[Records from a data collection]
┌────────

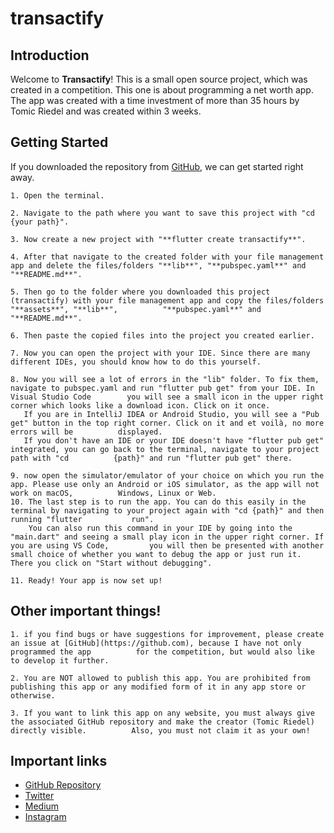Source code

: # transactify

## Introduction

Welcome to **Transactify**!
This is a small open source project, which was created in a competition. This one is about programming a net worth app.
The app was created with a time investment of more than 35 hours by Tomic Riedel and was created within 3 weeks.

## Getting Started
If you downloaded the repository from [GitHub](https://github.com/Tomic-Riedel/transactify), we can get started right away.

    1. Open the terminal.
    
    2. Navigate to the path where you want to save this project with "cd {your path}".
    
    3. Now create a new project with "**flutter create transactify**".
    
    4. After that navigate to the created folder with your file management app and delete the files/folders "**lib**", "**pubspec.yaml**" and "**README.md**".
    
    5. Then go to the folder where you downloaded this project (transactify) with your file management app and copy the files/folders "**assets**", "**lib**",          "**pubspec.yaml**" and "**README.md**".
    
    6. Then paste the copied files into the project you created earlier.
    
    7. Now you can open the project with your IDE. Since there are many different IDEs, you should know how to do this yourself.
    
    8. Now you will see a lot of errors in the "lib" folder. To fix them, navigate to pubspec.yaml and run "flutter pub get" from your IDE. In Visual Studio Code        you will see a small icon in the upper right corner which looks like a download icon. Click on it once.
       If you are in IntelliJ IDEA or Android Studio, you will see a "Pub get" button in the top right corner. Click on it and et voilà, no more errors will be          displayed.
       If you don't have an IDE or your IDE doesn't have "flutter pub get" integrated, you can go back to the terminal, navigate to your project path with "cd          {path}" and run "flutter pub get" there.
    
    9. now open the simulator/emulator of your choice on which you run the app. Please use only an Android or iOS simulator, as the app will not work on macOS,          Windows, Linux or Web.
    10. The last step is to run the app. You can do this easily in the terminal by navigating to your project again with "cd {path}" and then running "flutter           run".
        You can also run this command in your IDE by going into the "main.dart" and seeing a small play icon in the upper right corner. If you are using VS Code,         you will then be presented with another small choice of whether you want to debug the app or just run it. There you click on "Start without debugging".
        
    11. Ready! Your app is now set up!


## Other important things!
    1. if you find bugs or have suggestions for improvement, please create an issue at [GitHub](https://github.com), because I have not only programmed the app          for the competition, but would also like to develop it further.
    
    2. You are NOT allowed to publish this app. You are prohibited from publishing this app or any modified form of it in any app store or otherwise.
    
    3. If you want to link this app on any website, you must always give the associated GitHub repository and make the creator (Tomic Riedel) directly visible.          Also, you must not claim it as your own!

## Important links
- [GitHub Repository](https://github.com/Tomic-Riedel/transactify)
- [Twitter](https://twitter.com/TomicRiedel)
- [Medium](https://tomicriedel.medium.com)
- [Instagram](https://www.instagram.com/tomicriedel)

└────────

An exact copy of the entries above is required; pictures are not part of it.

### RESULT FOR THIS TASK
Source code

: # transactify

## Introduction

Welcome to **Transactify**!
This is a small open source project, which was created in a competition. This one is about programming a net worth app.
The app was created with a time investment of more than 35 hours by Tomic Riedel and was created within 3 weeks.

## Getting Started
If you downloaded the repository from [GitHub](https://github.com/Tomic-Riedel/transactify), we can get started right away.

    1. Open the terminal.
    
    2. Navigate to the path where you want to save this project with "cd {your path}".
    
    3. Now create a new project with "**flutter create transactify**".
    
    4. After that navigate to the created folder with your file management app and delete the files/folders "**lib**", "**pubspec.yaml**" and "**README.md**".
    
    5. Then go to the folder where you downloaded this project (transactify) with your file management app and copy the files/folders "**assets**", "**lib**",          "**pubspec.yaml**" and "**README.md**".
    
    6. Then paste the copied files into the project you created earlier.
    
    7. Now you can open the project with your IDE. Since there are many different IDEs, you should know how to do this yourself.
    
    8. Now you will see a lot of errors in the "lib" folder. To fix them, navigate to pubspec.yaml and run "flutter pub get" from your IDE. In Visual Studio Code        you will see a small icon in the upper right corner which looks like a download icon. Click on it once.
       If you are in IntelliJ IDEA or Android Studio, you will see a "Pub get" button in the top right corner. Click on it and et voilà, no more errors will be          displayed.
       If you don't have an IDE or your IDE doesn't have "flutter pub get" integrated, you can go back to the terminal, navigate to your project path with "cd          {path}" and run "flutter pub get" there.
    
    9. now open the simulator/emulator of your choice on which you run the app. Please use only an Android or iOS simulator, as the app will not work on macOS,          Windows, Linux or Web.
    10. The last step is to run the app. You can do this easily in the terminal by navigating to your project again with "cd {path}" and then running "flutter           run".
        You can also run this command in your IDE by going into the "main.dart" and seeing a small play icon in the upper right corner. If you are using VS Code,         you will then be presented with another small choice of whether you want to debug the app or just run it. There you click on "Start without debugging".
        
    11. Ready! Your app is now set up!


## Other important things!
    1. if you find bugs or have suggestions for improvement, please create an issue at [GitHub](https://github.com), because I have not only programmed the app          for the competition, but would also like to develop it further.
    
    2. You are NOT allowed to publish this app. You are prohibited from publishing this app or any modified form of it in any app store or otherwise.
    
    3. If you want to link this app on any website, you must always give the associated GitHub repository and make the creator (Tomic Riedel) directly visible.          Also, you must not claim it as your own!

## Important links
- [GitHub Repository](https://github.com/Tomic-Riedel/transactify)
- [Twitter](https://twitter.com/TomicRiedel)
- [Medium](https://tomicriedel.medium.com)
- [Instagram](https://www.instagram.com/tomicriedel)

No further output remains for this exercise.